Turn it on briefly after a short vacuum in the burr chamber area, then vacuum again, and run again. The vac-run-vac-run cycle invariably dislodges stubborn bean fragments that jam it.


----------



## Nick R (Dec 6, 2019)

Thanks for the replies. I've tried your suggestion Slowpress, but to no avail unfortunately. I've vacuumed & run the grinder repeatedly, used the stiff brush in the crack where it rotates and got it to move back and fore a bit, but it just won't unlock.

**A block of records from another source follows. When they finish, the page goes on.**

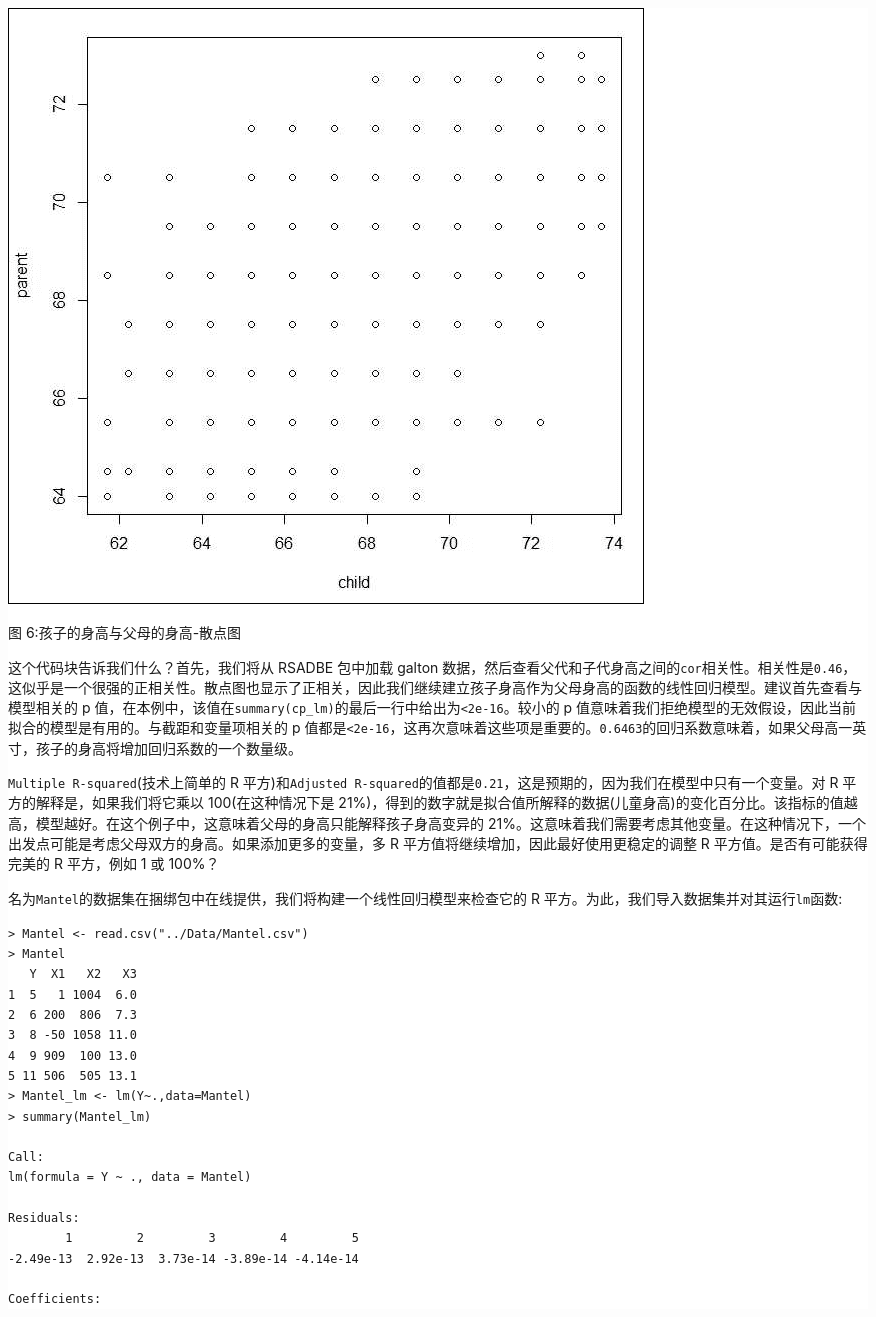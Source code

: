![Linear regression model](img/00391.jpeg)

图 6:孩子的身高与父母的身高-散点图

这个代码块告诉我们什么？首先，我们将从 RSADBE 包中加载 galton 数据，然后查看父代和子代身高之间的`cor`相关性。相关性是`0.46`，这似乎是一个很强的正相关性。散点图也显示了正相关，因此我们继续建立孩子身高作为父母身高的函数的线性回归模型。建议首先查看与模型相关的 p 值，在本例中，该值在`summary(cp_lm)`的最后一行中给出为`<2e-16`。较小的 p 值意味着我们拒绝模型的无效假设，因此当前拟合的模型是有用的。与截距和变量项相关的 p 值都是`<2e-16`，这再次意味着这些项是重要的。`0.6463`的回归系数意味着，如果父母高一英寸，孩子的身高将增加回归系数的一个数量级。

`Multiple R-squared`(技术上简单的 R 平方)和`Adjusted R-squared`的值都是`0.21`，这是预期的，因为我们在模型中只有一个变量。对 R 平方的解释是，如果我们将它乘以 100(在这种情况下是 21%)，得到的数字就是拟合值所解释的数据(儿童身高)的变化百分比。该指标的值越高，模型越好。在这个例子中，这意味着父母的身高只能解释孩子身高变异的 21%。这意味着我们需要考虑其他变量。在这种情况下，一个出发点可能是考虑父母双方的身高。如果添加更多的变量，多 R 平方值将继续增加，因此最好使用更稳定的调整 R 平方值。是否有可能获得完美的 R 平方，例如 1 或 100%？

名为`Mantel`的数据集在捆绑包中在线提供，我们将构建一个线性回归模型来检查它的 R 平方。为此，我们导入数据集并对其运行`lm`函数:

```
> Mantel <- read.csv("../Data/Mantel.csv")
> Mantel
   Y  X1   X2   X3
1  5   1 1004  6.0
2  6 200  806  7.3
3  8 -50 1058 11.0
4  9 909  100 13.0
5 11 506  505 13.1
> Mantel_lm <- lm(Y~.,data=Mantel)
> summary(Mantel_lm)

Call:
lm(formula = Y ~ ., data = Mantel)

Residuals:
        1         2         3         4         5 
-2.49e-13  2.92e-13  3.73e-14 -3.89e-14 -4.14e-14 

Coefficients:
```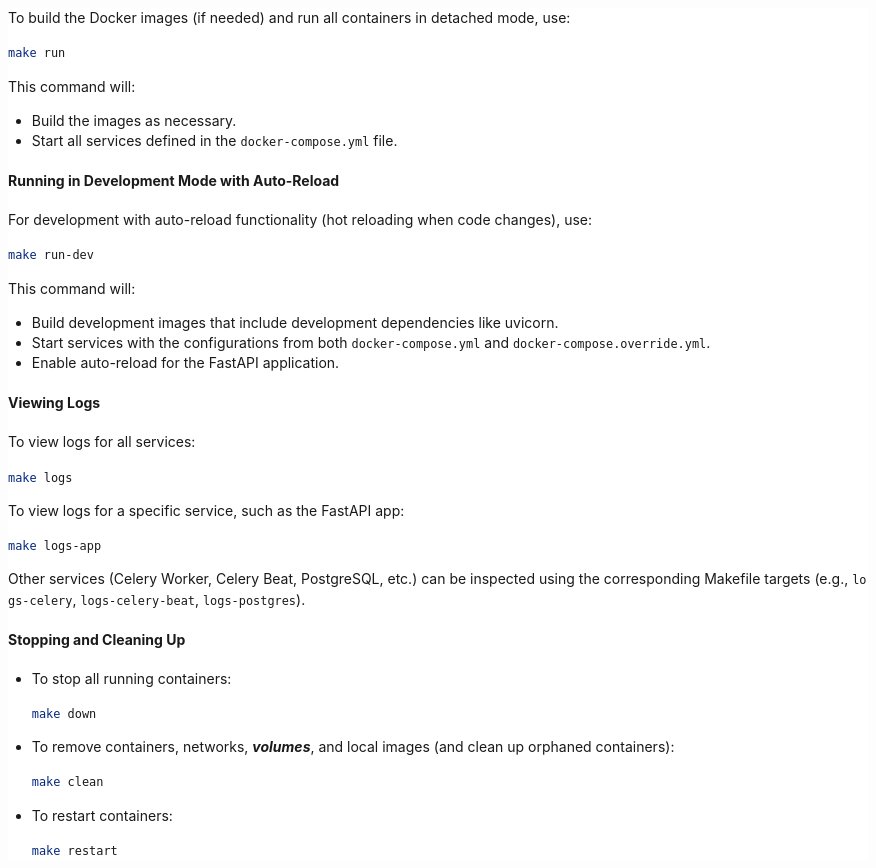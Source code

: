 To build the Docker images (if needed) and run all containers in detached mode, use:

```bash
make run
```

This command will:
- Build the images as necessary.
- Start all services defined in the `docker-compose.yml` file.

#### Running in Development Mode with Auto-Reload

For development with auto-reload functionality (hot reloading when code changes), use:

```bash
make run-dev
```

This command will:
- Build development images that include development dependencies like uvicorn.
- Start services with the configurations from both `docker-compose.yml` and `docker-compose.override.yml`.
- Enable auto-reload for the FastAPI application.

#### Viewing Logs

To view logs for all services:

```bash
make logs
```

To view logs for a specific service, such as the FastAPI app:

```bash
make logs-app
```

Other services (Celery Worker, Celery Beat, PostgreSQL, etc.) can be inspected using the corresponding Makefile targets (e.g., `logs-celery`, `logs-celery-beat`, `logs-postgres`).

#### Stopping and Cleaning Up

- To stop all running containers:

  ```bash
  make down
  ```

- To remove containers, networks, ***volumes***, and local images (and clean up orphaned containers):

  ```bash
  make clean
  ```

- To restart containers:

  ```bash
  make restart
  ```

I'm just wondering how important this really is? If I just clean out the chamber as much as possible and remove and clean the tamping fan, will that do maybe?


----------



## Kannan (Mar 28, 2020)

The other thing to try is to set the grinder to it's coarsest setting then vac out then wiggle - I eventually got mine out that way... Although I must say I've done a complete teardown of the grinder (removing it from the machine) and I'm not really sure how much difference it made in the end...


----------



## THR_Crema (May 20, 2019)

First time I attempted to remove my upper burr I thought I was going to snap something. Just keep applying even pressure and it will give way, as mentioned above set to the coarse setting.


----------



## Nick R (Dec 6, 2019)

After another attempt at the vacuuming / running / brushing process I succeeded at last! This was before I saw the advice to set the grinder to its coarsest position, so will try that next time. Thank you everybody for the tips.


----------



## Dalerst (Jan 22, 2020)

Vacuum it first, I alway clean my once a week to stop the problem from happening.


----------